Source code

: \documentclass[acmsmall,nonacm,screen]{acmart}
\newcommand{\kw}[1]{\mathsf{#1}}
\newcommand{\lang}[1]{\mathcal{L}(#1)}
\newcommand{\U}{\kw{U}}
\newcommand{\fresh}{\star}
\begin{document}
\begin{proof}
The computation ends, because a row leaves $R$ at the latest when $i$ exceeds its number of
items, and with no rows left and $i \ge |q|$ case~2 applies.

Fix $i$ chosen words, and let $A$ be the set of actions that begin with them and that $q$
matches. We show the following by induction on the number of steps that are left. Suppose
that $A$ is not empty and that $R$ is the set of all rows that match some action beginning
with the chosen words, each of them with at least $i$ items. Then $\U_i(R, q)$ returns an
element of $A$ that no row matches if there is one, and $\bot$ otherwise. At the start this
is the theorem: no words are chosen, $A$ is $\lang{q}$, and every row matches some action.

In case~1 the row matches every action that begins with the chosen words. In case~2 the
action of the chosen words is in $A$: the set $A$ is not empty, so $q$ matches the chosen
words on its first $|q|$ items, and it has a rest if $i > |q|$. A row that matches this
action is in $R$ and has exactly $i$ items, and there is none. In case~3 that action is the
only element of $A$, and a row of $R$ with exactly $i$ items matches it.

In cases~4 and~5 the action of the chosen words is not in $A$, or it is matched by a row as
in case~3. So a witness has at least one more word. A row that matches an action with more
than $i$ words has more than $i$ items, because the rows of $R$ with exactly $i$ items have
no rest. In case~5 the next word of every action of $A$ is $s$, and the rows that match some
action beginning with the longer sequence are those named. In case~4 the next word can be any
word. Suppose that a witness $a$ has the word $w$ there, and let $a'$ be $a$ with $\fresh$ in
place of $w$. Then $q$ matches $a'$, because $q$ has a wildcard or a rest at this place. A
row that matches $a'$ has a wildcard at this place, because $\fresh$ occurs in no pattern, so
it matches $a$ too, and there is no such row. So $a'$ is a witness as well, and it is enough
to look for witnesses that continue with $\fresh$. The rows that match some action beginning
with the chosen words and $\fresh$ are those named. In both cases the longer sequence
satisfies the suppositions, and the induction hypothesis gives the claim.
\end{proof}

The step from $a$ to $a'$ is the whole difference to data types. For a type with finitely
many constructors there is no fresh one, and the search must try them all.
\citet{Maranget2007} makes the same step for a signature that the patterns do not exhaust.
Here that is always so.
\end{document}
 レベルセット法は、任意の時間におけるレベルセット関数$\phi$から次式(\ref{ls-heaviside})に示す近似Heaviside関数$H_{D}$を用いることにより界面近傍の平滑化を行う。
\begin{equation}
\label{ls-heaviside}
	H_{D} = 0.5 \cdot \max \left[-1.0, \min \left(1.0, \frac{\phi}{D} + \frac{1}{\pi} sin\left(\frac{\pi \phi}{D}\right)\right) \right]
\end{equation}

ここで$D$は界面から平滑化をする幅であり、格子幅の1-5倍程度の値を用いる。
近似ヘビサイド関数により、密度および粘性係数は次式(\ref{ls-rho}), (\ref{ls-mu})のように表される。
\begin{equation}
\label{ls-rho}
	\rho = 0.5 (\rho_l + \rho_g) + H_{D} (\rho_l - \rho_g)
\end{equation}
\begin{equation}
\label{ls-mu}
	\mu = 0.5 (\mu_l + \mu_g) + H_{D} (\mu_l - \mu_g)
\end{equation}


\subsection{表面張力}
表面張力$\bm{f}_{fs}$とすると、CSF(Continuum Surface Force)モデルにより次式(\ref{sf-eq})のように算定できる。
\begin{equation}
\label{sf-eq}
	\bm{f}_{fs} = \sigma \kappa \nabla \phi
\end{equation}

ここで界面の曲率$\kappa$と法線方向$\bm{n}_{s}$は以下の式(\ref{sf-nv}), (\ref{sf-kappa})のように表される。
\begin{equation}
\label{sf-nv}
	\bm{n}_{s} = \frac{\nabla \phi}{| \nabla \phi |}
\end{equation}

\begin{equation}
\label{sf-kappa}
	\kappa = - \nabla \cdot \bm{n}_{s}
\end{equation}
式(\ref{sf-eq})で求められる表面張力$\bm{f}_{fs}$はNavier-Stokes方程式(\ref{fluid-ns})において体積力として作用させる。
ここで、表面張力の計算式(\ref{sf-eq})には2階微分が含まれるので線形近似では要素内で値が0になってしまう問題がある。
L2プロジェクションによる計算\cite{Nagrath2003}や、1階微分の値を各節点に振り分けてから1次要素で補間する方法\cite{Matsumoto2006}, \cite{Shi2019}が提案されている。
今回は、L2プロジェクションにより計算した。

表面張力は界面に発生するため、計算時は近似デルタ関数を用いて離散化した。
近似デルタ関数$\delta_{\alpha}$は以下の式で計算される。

--

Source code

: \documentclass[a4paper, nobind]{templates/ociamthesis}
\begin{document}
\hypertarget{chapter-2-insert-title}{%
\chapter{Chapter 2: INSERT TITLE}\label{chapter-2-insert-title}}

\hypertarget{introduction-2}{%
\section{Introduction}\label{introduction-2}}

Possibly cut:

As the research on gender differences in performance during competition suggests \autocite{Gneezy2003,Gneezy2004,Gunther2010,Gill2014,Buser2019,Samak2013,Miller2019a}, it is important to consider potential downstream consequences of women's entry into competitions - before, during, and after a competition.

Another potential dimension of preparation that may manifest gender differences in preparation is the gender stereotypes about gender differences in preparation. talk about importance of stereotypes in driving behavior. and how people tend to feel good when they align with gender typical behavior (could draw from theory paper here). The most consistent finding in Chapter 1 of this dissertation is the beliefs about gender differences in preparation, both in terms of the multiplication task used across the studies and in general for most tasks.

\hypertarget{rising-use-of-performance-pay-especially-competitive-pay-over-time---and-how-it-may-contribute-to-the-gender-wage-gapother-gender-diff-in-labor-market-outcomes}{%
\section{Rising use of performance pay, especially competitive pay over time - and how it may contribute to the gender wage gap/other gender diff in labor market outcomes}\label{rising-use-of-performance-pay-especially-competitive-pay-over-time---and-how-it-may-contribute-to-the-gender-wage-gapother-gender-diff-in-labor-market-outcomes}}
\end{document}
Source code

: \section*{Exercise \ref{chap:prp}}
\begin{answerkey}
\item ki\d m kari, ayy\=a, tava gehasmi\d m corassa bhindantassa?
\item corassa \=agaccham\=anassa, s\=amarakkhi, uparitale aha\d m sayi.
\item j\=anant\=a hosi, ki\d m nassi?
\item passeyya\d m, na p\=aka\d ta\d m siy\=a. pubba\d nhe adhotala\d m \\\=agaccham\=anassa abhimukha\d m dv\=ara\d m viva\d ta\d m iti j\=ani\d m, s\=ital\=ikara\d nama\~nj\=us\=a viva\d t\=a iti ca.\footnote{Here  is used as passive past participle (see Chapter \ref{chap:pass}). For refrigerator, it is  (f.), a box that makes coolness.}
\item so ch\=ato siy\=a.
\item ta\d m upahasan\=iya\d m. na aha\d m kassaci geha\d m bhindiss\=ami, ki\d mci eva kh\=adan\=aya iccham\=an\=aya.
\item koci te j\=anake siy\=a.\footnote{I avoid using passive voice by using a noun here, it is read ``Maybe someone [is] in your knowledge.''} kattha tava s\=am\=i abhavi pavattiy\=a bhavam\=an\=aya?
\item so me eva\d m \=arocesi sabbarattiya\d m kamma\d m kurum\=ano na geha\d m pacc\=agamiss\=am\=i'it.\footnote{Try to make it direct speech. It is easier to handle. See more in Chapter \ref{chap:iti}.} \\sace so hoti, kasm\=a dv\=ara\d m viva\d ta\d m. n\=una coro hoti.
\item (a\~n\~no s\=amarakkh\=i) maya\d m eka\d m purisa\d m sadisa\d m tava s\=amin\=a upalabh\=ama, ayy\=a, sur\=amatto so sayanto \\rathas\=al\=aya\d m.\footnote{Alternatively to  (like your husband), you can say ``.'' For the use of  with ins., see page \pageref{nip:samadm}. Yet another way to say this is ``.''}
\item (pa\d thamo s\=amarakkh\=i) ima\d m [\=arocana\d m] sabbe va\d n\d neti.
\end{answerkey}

# What is needed
Show every line above in which the word "cases" occurs.

# Answer area
In cases~4 and~5 the action of the chosen words is not in $A$, or it is matched by a row as
with the chosen words and $\fresh$ are those named. In both cases the longer sequence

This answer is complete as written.